Wednesday, January 11, 2012

Clint Is In The House

January 11, 2012

Lots of meetings yesterday and today. Budget meetings and today we had a catered lunch from Rubio's to celebrate the launching of our Icons issue, which is at the printer.


For dessert, I invited two of our faithful readers, Dita and Lonnie Couch, to come by and tell us what they like about True West and what they don't like.


Last year I ran into Dita and Lonnie at Tom Aughteron's house and while chatting Lonnie admitted to me that he let his subscription to True West lapse several years ago. When I asked him why he told me it was because he "got tired of lists." This struck a chord with me because I felt we had wandered from our original path with history and were running too many sales driven lists. When Lonnie told me that he had recently re-subscribed because he likes our new (old) direction, I invited him to come in and meet the staff. I wanted our staff to see our readers and hear from them what they like and dislike (I, of course, tell them these things, but it's different when you actually hear someone say it).

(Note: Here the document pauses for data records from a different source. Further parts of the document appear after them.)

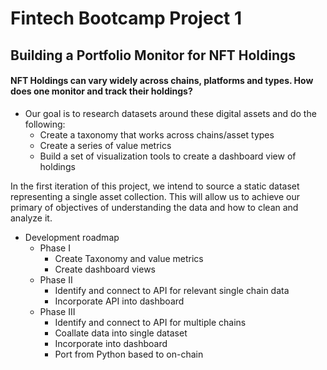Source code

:# Fintech Bootcamp Project 1
## Building a Portfolio Monitor for NFT Holdings

#### NFT Holdings can vary widely across chains, platforms and types. How does one monitor and track their holdings?
- Our goal is to research datasets around these digital assets and do the following:
    - Create a taxonomy that works across chains/asset types
    - Create a series of value metrics
    - Build a set of visualization tools to create a dashboard view of holdings


In the first iteration of this project, we intend to source a static dataset representing a single asset collection. This will allow us to achieve our primary of objectives of understanding the data and how to clean and analyze it. 
  - Development roadmap
    - Phase I
      - Create Taxonomy and value metrics
      - Create dashboard views
    - Phase II
      - Identify and connect to API for relevant single chain data
      - Incorporate API into dashboard
    - Phase III
      - Identify and connect to API for multiple chains
      - Coallate data into single dataset
      - Incorporate into dashboard
      - Port from Python based to on-chain

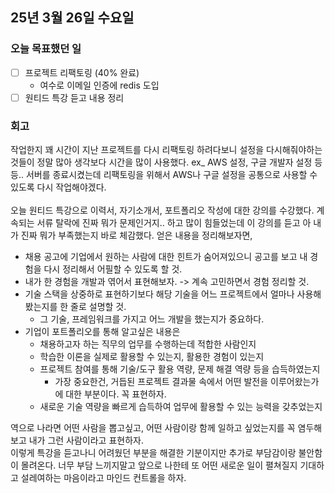## 25년 3월 26일 수요일

### 오늘 목표했던 일
- [ ] 프로젝트 리팩토링 (40% 완료)
    - 여수로 이메일 인증에 redis 도입 
- [ ] 원티드 특강 듣고 내용 정리

### 회고 
작업한지 꽤 시간이 지난 프로젝트를 다시 리팩토링 하려다보니 설정을 다시해줘야하는 것들이 정말 많아 생각보다 시간을 많이 사용했다. ex_ AWS 설정, 구글 개발자 설정 등등.. 
서버를 종료시켰는데 리팩토링을 위해서 AWS나 구글 설정을 공통으로 사용할 수 있도록 다시 작업해야겠다. 
</br>
</br>
오늘 원티드 특강으로 이력서, 자기소개서, 포트폴리오 작성에 대한 강의를 수강했다. 계속되는 서류 탈락에 진짜 뭐가 문제인거지.. 하고 많이 힘들었는데 이 강의를 듣고 아 내가 진짜 뭐가 부족했는지 바로 체감했다.
얻은 내용을 정리해보자면,
</br>
- 채용 공고에 기업에서 원하는 사람에 대한 힌트가 숨어져있으니 공고를 보고 내 경험을 다시 정리해서 어필할 수 있도록 할 것. 
- 내가 한 경험을 개발과 엮어서 표현해보자. -> 계속 고민하면서 경험 정리할 것. 
- 기술 스택을 상중하로 표현하기보다 해당 기술을 어느 프로젝트에서 얼마나 사용해봤는지를 한 줄로 설명할 것. 
  - 그 기술, 프레임워크를 가지고 어느 개발을 했는지가 중요하다. 
- 기업이 포트폴리오를 통해 알고싶은 내용은 
  - 채용하고자 하는 직무의 업무를 수행하는데 적합한 사람인지 
  - 학습한 이론을 실제로 활용할 수 있는지, 활용한 경험이 있는지 
  - 프로젝트 참여를 통해 기술/도구 활용 역량, 문제 해결 역량 등을 습득하였는지
    - 가장 중요한건, 거듭된 프로젝트 결과물 속에서 어떤 발전을 이루어왔는가에 대한 부분이다. 꼭 표현하자. 
  - 새로운 기술 역량을 빠르게 습득하여 업무에 활용할 수 있는 능력을 갖추었는지 

역으로 나라면 어떤 사람을 뽑고싶고, 어떤 사람이랑 함께 일하고 싶었는지를 꼭 염두해보고 내가 그런 사람이라고 표현하자. 
</br>
이렇게 특강을 듣고나니 어려웠던 부분을 해결한 기분이지만 추가로 부담감이랑 불안함이 몰려온다. 너무 부담 느끼지말고 앞으로 나한테 또 어떤 새로운 일이 펼쳐질지 기대하고 설레여하는 마음이라고 마인드 컨트롤을 하자. 
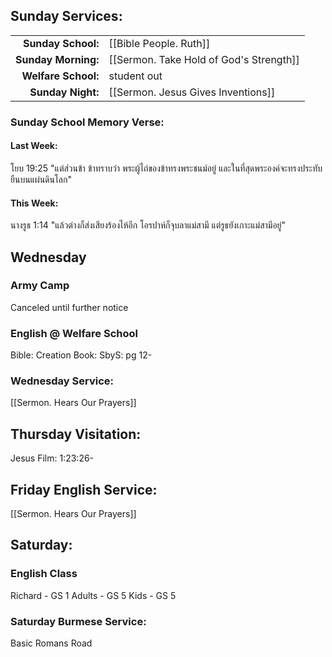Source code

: ## Sunday Services:
| | |
| --:|:-- |
| **Sunday School:**  | [[Bible People. Ruth]]
| **Sunday Morning:** | [[Sermon. Take Hold of God's Strength]]
| **Welfare School:** | student out
| **Sunday Night:**   | [[Sermon. Jesus Gives Inventions]]

### Sunday School Memory Verse:
#### Last Week: 
โยบ 19:25 "แต่ส่วนข้า ข้าทราบว่า พระผู้ไถ่ของข้าทรงพระชนม์อยู่ และในที่สุดพระองค์จะทรงประทับยืนบนแผ่นดินโลก"
#### This Week:
นางรูธ 1:14 "แล้วต่างก็ส่งเสียงร้องไห้อีก โอรปาห์ก็จุบลาแม่สามี แต่รูธยังเกาะแม่สามีอยู่"
## Wednesday 
### Army Camp
Canceled until further notice
### English @ Welfare School
Bible: Creation
Book: SbyS: pg 12-
### Wednesday Service:
[[Sermon. Hears Our Prayers]]
## Thursday Visitation:
Jesus Film: 1:23:26-
## Friday English Service:
[[Sermon. Hears Our Prayers]]
## Saturday:
### English Class
Richard - GS 1
Adults - GS 5
Kids - GS 5
### Saturday Burmese Service:
Basic Romans Road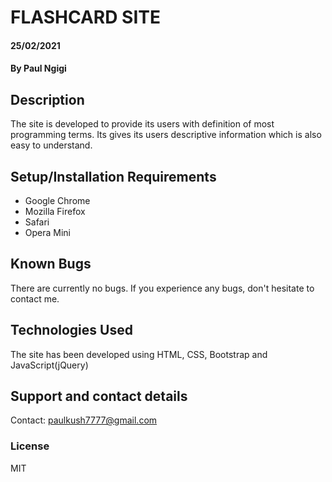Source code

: # FLASHCARD SITE
#### 25/02/2021
#### By **Paul Ngigi**
## Description
The site is developed to provide its users with definition of most programming terms. Its gives its users 
descriptive information which is also easy to understand.
## Setup/Installation Requirements
* Google Chrome
* Mozilla Firefox
* Safari
* Opera Mini
## Known Bugs
There are currently no bugs. If you experience any bugs, don't hesitate to contact me.
## Technologies Used
The site has been developed using HTML, CSS, Bootstrap and JavaScript(jQuery)
## Support and contact details
Contact: paulkush7777@gmail.com
### License
MIT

Both of them were quite helpful. Dita had even taken notes for us. During our questioning, Lonnie said a very succinct thing. When asked about trail riding (we wanted to know if certain trails are more interesting than others) Lonnie replied, "It's not the trail, it's what happened on the trail."

In other words the history. It doesn't get any simpler, or profound, than that!

I have also been tabulating sell-thru stats for most of our covers going back 12 years. For the past two days I have been putting post-it-notes on each cover with the sell-thru percentages on them. The exercise is quite an eye opener. The highest selling covers feature, not surprisingly, the icons, like Wyatt Earp, Doc Holliday, Butch & Sundance, Custer, Jesse James and Wild Bill Hickok. Most have record sales. There are some exceptions. We did a "Is The Wyatt Earp Era Over?" cover and it was a dog, which probably says our readers don't want to talk about the era, they want us to tell them ABOUT the era (it's not the trail, it's what happened on the trail.)

Western movie stars do not work for us, with the notable exceptions of John Wayne and one cover on the movie Tombstone, with Val Kilmer as Doc and Kurt Russell as Wyatt Earp on it.

In fact, the incredible popularity of John Wayne is jaw dropping. He defies gravity and all categories. When we were in Vegas for Cowboy Christmas, after about the 100th person mentioned The Duke I finally realized something I never really knew.

"John Wayne is way north of celebrity and somewhere just south of Jesus."